Task data:
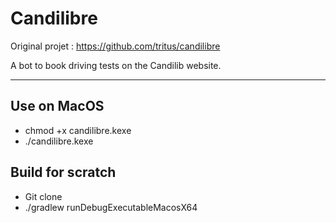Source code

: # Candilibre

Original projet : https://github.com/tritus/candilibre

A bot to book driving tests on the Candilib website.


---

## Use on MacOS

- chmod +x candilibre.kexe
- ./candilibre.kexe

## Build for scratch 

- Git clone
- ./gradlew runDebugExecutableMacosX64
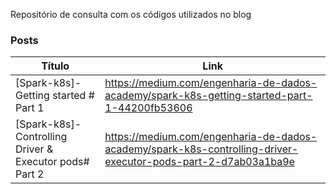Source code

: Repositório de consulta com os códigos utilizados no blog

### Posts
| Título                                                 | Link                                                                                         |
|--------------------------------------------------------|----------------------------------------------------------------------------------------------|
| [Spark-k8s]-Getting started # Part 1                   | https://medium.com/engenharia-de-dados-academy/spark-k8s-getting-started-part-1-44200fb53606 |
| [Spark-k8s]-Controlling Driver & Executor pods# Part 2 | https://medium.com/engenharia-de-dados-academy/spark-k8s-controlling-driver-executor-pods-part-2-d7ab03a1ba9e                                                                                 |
...
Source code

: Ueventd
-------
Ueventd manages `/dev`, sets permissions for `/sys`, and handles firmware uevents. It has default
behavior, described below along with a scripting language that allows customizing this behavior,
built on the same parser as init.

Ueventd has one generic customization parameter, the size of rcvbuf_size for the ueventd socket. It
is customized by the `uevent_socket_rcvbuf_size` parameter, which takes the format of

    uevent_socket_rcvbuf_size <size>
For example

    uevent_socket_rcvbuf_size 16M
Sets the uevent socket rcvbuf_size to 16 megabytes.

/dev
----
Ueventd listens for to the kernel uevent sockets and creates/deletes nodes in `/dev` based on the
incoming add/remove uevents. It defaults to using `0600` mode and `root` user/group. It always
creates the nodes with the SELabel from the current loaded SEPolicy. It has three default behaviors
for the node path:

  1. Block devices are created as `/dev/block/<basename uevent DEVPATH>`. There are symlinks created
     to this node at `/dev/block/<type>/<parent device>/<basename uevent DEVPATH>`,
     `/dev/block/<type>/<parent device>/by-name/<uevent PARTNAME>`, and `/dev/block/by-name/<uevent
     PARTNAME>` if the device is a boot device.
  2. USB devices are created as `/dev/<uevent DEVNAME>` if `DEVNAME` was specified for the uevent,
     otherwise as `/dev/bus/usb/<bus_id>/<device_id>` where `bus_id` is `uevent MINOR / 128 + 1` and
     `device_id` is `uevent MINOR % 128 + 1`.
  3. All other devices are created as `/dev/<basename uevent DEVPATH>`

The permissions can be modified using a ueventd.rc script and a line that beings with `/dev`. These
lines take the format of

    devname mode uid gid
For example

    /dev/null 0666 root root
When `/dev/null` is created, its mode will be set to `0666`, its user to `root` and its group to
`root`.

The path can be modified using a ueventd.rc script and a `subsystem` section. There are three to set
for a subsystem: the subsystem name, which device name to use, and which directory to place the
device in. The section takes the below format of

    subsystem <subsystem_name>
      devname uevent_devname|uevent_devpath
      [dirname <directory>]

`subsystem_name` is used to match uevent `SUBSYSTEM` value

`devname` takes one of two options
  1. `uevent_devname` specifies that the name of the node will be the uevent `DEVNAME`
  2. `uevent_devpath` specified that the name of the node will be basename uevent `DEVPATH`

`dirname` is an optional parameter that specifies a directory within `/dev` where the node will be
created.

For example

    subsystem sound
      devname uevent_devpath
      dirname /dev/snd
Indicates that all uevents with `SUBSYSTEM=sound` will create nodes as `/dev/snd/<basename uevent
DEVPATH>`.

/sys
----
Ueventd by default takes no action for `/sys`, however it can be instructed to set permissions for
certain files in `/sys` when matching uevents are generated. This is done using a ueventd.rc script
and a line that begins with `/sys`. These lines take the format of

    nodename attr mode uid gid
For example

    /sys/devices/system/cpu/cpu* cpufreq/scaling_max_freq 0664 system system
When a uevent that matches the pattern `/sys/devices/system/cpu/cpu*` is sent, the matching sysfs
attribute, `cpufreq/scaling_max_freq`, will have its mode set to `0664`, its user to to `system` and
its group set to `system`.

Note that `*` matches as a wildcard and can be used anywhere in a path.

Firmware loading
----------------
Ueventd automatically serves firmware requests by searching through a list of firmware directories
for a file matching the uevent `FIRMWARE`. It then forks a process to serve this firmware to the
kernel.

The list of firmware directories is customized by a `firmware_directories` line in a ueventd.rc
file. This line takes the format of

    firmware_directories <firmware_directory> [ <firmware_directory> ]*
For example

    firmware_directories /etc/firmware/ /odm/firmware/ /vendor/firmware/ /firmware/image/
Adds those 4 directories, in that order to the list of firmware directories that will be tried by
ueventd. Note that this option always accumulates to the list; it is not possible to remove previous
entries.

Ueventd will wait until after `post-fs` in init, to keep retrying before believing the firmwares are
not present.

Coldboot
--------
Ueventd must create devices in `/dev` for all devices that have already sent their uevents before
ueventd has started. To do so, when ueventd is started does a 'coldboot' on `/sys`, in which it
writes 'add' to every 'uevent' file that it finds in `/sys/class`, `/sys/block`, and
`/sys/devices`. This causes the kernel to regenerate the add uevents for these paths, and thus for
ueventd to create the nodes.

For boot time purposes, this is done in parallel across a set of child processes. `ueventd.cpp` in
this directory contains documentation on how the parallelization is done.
...
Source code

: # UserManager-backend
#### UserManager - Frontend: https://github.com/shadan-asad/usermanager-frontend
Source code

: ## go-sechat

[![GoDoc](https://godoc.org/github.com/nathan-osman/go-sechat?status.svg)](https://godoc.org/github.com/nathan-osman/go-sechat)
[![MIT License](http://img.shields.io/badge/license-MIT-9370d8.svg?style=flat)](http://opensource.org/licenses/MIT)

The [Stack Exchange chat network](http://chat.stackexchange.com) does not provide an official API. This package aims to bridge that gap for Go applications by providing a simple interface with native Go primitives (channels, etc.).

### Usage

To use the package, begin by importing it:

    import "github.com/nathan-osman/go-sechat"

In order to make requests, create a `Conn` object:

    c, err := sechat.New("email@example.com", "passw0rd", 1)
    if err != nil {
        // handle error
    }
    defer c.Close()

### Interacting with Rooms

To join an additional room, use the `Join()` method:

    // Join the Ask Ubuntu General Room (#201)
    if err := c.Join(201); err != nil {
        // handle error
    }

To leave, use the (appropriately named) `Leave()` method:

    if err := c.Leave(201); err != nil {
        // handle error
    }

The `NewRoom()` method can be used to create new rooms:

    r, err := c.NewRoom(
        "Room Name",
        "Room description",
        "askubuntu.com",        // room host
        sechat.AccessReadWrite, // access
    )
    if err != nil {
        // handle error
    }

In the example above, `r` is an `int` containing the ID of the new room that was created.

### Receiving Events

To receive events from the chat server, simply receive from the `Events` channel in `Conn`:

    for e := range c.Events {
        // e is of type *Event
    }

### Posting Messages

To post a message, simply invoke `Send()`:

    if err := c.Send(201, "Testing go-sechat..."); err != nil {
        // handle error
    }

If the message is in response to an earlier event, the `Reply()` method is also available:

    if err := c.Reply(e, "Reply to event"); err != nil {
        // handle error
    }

What needs to be done:
Please reproduce the lines from the line with "[Spark-k8s]-Getting started #" to the line with "[Spark-k8s]-Controlling Driver &", both ends included, exactly as they appear above.

Solution for this exercise:
| [Spark-k8s]-Getting started # Part 1                   | https://medium.com/engenharia-de-dados-academy/spark-k8s-getting-started-part-1-44200fb53606 |
| [Spark-k8s]-Controlling Driver & Executor pods# Part 2 | https://medium.com/engenharia-de-dados-academy/spark-k8s-controlling-driver-executor-pods-part-2-d7ab03a1ba9e                                                                                 |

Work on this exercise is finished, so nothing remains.